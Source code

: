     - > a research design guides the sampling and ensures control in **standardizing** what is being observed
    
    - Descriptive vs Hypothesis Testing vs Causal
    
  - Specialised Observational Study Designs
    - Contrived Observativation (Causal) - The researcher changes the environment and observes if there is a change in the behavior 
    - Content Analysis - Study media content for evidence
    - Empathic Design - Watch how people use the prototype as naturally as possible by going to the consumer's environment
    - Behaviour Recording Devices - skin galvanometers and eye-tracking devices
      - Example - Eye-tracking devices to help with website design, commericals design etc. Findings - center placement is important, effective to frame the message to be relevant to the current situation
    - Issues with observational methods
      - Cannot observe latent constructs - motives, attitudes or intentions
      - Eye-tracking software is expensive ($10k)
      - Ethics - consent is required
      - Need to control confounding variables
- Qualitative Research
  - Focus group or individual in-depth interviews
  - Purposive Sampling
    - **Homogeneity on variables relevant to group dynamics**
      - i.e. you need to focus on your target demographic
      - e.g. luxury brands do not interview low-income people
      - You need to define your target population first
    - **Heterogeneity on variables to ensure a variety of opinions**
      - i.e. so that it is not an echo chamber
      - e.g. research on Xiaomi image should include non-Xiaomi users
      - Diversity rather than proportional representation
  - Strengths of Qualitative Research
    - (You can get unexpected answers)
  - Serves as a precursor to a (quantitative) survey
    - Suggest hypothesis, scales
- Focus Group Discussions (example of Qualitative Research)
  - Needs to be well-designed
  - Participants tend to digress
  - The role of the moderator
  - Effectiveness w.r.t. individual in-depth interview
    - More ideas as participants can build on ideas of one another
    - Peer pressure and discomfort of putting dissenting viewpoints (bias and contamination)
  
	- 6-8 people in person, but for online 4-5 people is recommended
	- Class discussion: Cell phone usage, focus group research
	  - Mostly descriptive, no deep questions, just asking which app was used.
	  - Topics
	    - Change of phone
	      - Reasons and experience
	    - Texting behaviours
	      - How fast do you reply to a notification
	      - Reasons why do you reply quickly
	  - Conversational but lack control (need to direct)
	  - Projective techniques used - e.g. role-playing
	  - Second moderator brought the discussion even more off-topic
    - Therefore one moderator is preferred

──────

The expected answer is an exact copy of the lines above, beginning at the line with "- e.g. research" and ending at the line with "- The role of the moderator", with both ends in.

== EXERCISE RESULT ==
      - e.g. research on Xiaomi image should include non-Xiaomi users
      - Diversity rather than proportional representation
  - Strengths of Qualitative Research
    - (You can get unexpected answers)
  - Serves as a precursor to a (quantitative) survey
    - Suggest hypothesis, scales
- Focus Group Discussions (example of Qualitative Research)
  - Needs to be well-designed
  - Participants tend to digress
  - The role of the moderator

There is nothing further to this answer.